I'm responsible for writing an app to juggle a huge amount of client and business intelligence information. This information involves records for various businesses and metrics like revenue, their web platform, etc. For reporting purposes, it has been decided that the data now must be time-stamped so that we may construct reports like "Foo Inc.'s revenue increased by 200% when they switched to digital television in 2010."

Or something to that effect. We don't really deal with clients that are that far behind the times.

As it stands, the data is stored in MongoDB and its schema (or lack thereof) exactly represents how it's displayed. A document has a name, maybe embedded documents for address information or operations-related stats, etc. I somehow need to add the concept of time-stamping, or versioning to this. The most obvious way to model this would be like so:

key: [{ value: "bar", time: "2012" }, { value: "baz", time: "2011" }]

Where every property is timestamped. Obviously, this breaks the schema, and adds maintenance issues. I've also toyed with using conventions (naming property keys like "Foo (2012-09-31)", and keeping copies of entire collections with a timestamp.

Obviously, this is a very big feature to implement and I was wondering what the best way to implement this would be. What is the most effective and performance-friendly way to add timestamps to data in MongoDB?

Edit:
Yes, I'm looking at versioning, although with all likelihood new data sets will come in large batches and not as often (for instance, every quarter).

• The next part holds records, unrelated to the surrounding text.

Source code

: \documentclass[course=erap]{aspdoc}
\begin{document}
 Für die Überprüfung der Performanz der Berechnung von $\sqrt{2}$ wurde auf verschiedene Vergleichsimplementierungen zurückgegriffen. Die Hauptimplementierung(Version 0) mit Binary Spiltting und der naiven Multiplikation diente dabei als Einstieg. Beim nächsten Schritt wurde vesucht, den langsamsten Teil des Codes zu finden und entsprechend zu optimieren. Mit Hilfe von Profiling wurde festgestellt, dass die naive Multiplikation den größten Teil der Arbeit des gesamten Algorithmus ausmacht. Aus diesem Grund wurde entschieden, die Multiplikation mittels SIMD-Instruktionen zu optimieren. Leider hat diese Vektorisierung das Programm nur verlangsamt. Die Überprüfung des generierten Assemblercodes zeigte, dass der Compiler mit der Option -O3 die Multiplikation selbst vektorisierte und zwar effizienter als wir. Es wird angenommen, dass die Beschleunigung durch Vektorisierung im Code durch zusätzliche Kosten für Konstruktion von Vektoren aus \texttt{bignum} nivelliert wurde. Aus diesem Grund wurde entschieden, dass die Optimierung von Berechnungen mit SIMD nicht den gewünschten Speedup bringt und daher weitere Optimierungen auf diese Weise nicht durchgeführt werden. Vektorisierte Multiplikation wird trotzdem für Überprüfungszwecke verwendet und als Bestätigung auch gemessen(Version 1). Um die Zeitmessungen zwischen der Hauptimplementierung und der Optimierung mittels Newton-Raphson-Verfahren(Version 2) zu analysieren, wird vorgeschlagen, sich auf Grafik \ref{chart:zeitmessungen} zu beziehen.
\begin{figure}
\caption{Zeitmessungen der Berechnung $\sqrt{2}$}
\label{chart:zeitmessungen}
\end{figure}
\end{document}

This is why I was considering using separate collections for each set and timestamping each collection, because the data is lots and far between, but I'd love to know if there's a better, more maintainable way.

Best Answer

Assuming you are using ObjectIDs for your _id column, then you will already have an insert based timestamp. You can even extract it from the shell directly if you wish. Of course, you may want to leave this as-is to permanently store your original insertion timestamp, but adding another would be relatively trivial. Because most drivers have the ability to generate their own ObjectID and you have the published spec you can easily insert your own with a little research, and in the language of your choice.

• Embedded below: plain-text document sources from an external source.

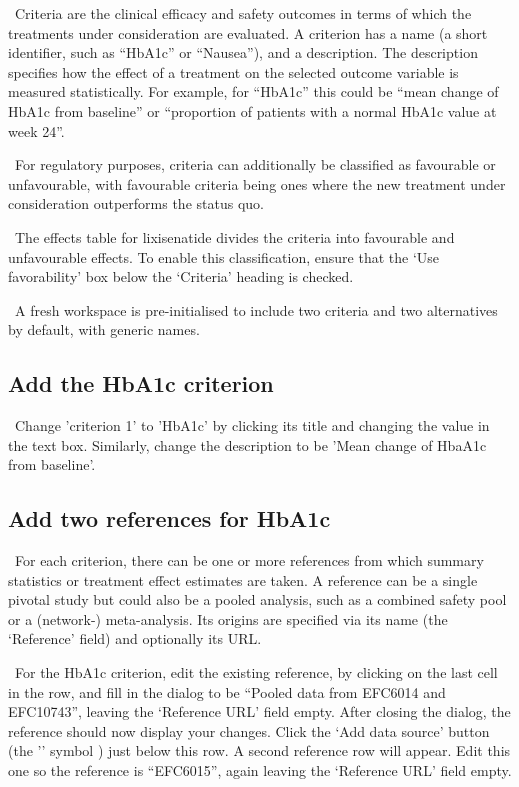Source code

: \documentclass[00_mcda_tutorial.tex]{subfiles}
\begin{document}
\noindent \faGraduationCap \, Criteria are the clinical efficacy and safety outcomes in terms of which the treatments under consideration are evaluated. A criterion has a name (a short identifier, such as  “HbA1c” or “Nausea”), and a description. The description specifies how the effect of a treatment on the selected outcome variable is measured statistically. For example, for “HbA1c” this could be “mean change of HbA1c from baseline” or “proportion of patients with a normal HbA1c value at week 24”.
\newline

\noindent \faGraduationCap \, For regulatory purposes, criteria can additionally be classified as favourable or unfavourable, with favourable criteria being ones where the new treatment under consideration outperforms the status quo.

\noindent \leftpointright \, The effects table for lixisenatide divides the criteria into favourable and unfavourable effects. To enable this classification, ensure that the ‘Use favorability’ box below the ‘Criteria’ heading is checked.
\newline

\noindent \faGraduationCap \, A fresh workspace is pre-initialised to include two criteria and two alternatives by default, with generic names.

\subsection*{Add the HbA1c criterion}
\noindent \leftpointright \, Change 'criterion 1' to 'HbA1c' by clicking its title and changing the value in the text box. Similarly, change the description to be 'Mean change of HbaA1c from baseline'.

\subsection*{Add two references for HbA1c}
\noindent \faGraduationCap \, For each criterion, there can be one or more references from which summary statistics or treatment effect estimates are taken. A reference can be a single pivotal study but could also be a pooled analysis, such as a combined safety pool or a (network-) meta-analysis. Its origins are specified via its name (the ‘Reference’ field) and optionally its URL.
\newline

\noindent \leftpointright \, For the HbA1c criterion, edit the existing reference, by clicking on the last cell in the row, and fill in the dialog to be  “Pooled data from EFC6014 and EFC10743”, leaving the ‘Reference URL’ field empty. After closing the dialog, the reference should now display your changes. Click  the ‘Add data source’ button (the '\+' symbol ) just below this row. A second reference row will appear. Edit this one so the reference is “EFC6015”, again leaving the ‘Reference URL’ field empty.
\end{document}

Since ObjecIDs are the default _id value, they are also going to be a good choice for indexing, well supported in the drivers etc.

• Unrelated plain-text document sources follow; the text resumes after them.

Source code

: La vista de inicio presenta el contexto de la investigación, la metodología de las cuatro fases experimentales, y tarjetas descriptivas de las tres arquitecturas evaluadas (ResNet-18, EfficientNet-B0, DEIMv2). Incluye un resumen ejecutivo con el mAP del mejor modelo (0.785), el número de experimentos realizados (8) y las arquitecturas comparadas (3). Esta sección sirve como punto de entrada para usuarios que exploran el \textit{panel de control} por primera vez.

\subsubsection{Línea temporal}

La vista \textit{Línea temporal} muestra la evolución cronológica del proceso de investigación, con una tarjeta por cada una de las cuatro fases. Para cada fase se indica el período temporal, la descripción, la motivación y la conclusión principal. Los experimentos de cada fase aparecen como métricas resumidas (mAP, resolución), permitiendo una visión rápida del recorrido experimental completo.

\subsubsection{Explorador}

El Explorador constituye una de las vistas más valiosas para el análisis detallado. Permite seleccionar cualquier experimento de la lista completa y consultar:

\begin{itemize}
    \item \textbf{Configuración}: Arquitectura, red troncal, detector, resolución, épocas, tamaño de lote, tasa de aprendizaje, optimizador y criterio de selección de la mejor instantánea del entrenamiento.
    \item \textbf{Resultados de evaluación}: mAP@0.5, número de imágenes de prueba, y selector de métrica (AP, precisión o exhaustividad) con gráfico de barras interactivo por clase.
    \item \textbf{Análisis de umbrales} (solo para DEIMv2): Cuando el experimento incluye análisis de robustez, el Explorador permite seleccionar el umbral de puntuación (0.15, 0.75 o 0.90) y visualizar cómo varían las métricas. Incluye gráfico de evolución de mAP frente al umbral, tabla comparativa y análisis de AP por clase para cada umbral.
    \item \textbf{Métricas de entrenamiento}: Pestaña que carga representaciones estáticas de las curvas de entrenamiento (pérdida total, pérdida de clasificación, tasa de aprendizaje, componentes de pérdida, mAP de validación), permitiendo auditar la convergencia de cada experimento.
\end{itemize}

Alternatively, in terms of implementing pure timestamps in MongoDB, there is also a BSON Timestamp data type.

Storing this (or the aforementioned ObjectID) in a standard field (say "ts" for example) across documents/values would add overhead to a field/doc as you mention, but you should be able to standardize it easily (field.ts would always have a timestamp value) as well as predict the overhead for each field with a timestamp (8 bytes for a timestamp, or 12 bytes for an ObjectID - for more info see bsonspec.org).

Given that you have two native, known datatypes that provide timestamp functionality, they would be my recommendation as a way forward here.

In terms of adding them to existing data, you can choose to "lazily" add them whenever the data is next touched or issue a batch update, depending on your needs - the benefit of a flexible schema.